Task directions →
Give back, exactly and with nothing added, the lines that run from the one containing "### 1. **README.md" to the final line below.

Stored data entries →
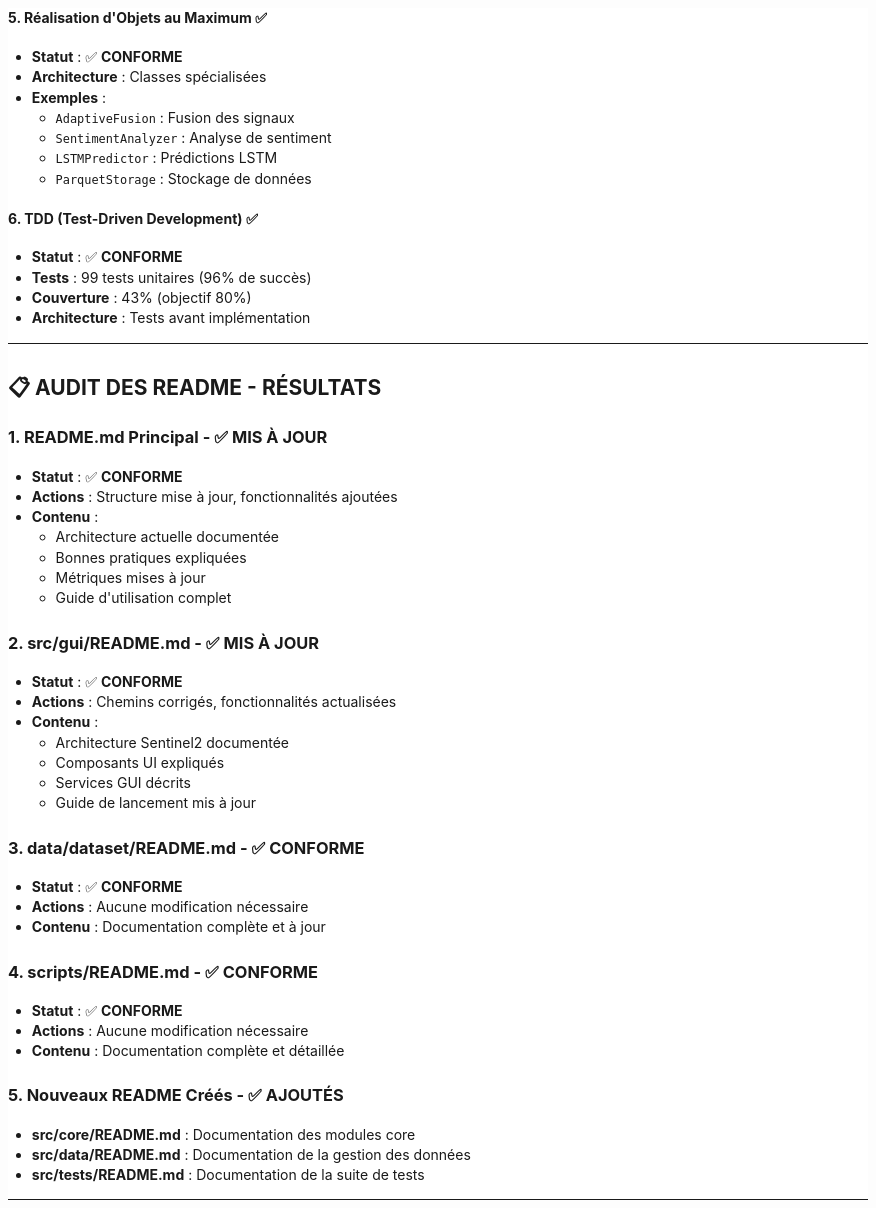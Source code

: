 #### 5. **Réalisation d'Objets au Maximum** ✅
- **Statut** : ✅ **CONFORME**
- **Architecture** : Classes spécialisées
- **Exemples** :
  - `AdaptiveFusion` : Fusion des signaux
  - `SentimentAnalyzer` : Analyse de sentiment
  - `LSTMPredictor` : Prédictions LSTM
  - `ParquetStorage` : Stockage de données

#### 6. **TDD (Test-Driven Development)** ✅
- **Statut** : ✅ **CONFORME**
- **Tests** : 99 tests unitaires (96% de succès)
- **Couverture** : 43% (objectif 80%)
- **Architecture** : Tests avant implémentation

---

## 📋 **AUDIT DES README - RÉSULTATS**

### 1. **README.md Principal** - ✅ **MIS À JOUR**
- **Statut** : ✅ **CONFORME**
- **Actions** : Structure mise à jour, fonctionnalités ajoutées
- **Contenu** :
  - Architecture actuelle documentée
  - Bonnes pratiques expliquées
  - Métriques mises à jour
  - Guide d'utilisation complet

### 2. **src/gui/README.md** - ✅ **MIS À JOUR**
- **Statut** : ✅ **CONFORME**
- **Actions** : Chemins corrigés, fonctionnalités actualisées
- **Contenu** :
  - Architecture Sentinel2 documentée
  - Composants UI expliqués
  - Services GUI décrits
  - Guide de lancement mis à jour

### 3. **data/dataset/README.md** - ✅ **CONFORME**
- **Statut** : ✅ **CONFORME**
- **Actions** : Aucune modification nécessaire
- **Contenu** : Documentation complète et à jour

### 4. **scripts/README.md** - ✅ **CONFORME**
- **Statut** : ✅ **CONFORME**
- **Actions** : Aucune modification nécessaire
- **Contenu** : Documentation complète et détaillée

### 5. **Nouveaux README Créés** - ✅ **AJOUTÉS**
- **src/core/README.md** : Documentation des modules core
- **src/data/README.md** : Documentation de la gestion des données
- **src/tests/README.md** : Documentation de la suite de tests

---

Response to this task →
### 1. **README.md Principal** - ✅ **MIS À JOUR**
- **Statut** : ✅ **CONFORME**
- **Actions** : Structure mise à jour, fonctionnalités ajoutées
- **Contenu** :
  - Architecture actuelle documentée
  - Bonnes pratiques expliquées
  - Métriques mises à jour
  - Guide d'utilisation complet

### 2. **src/gui/README.md** - ✅ **MIS À JOUR**
- **Statut** : ✅ **CONFORME**
- **Actions** : Chemins corrigés, fonctionnalités actualisées
- **Contenu** :
  - Architecture Sentinel2 documentée
  - Composants UI expliqués
  - Services GUI décrits
  - Guide de lancement mis à jour

### 3. **data/dataset/README.md** - ✅ **CONFORME**
- **Statut** : ✅ **CONFORME**
- **Actions** : Aucune modification nécessaire
- **Contenu** : Documentation complète et à jour

### 4. **scripts/README.md** - ✅ **CONFORME**
- **Statut** : ✅ **CONFORME**
- **Actions** : Aucune modification nécessaire
- **Contenu** : Documentation complète et détaillée

### 5. **Nouveaux README Créés** - ✅ **AJOUTÉS**
- **src/core/README.md** : Documentation des modules core
- **src/data/README.md** : Documentation de la gestion des données
- **src/tests/README.md** : Documentation de la suite de tests

---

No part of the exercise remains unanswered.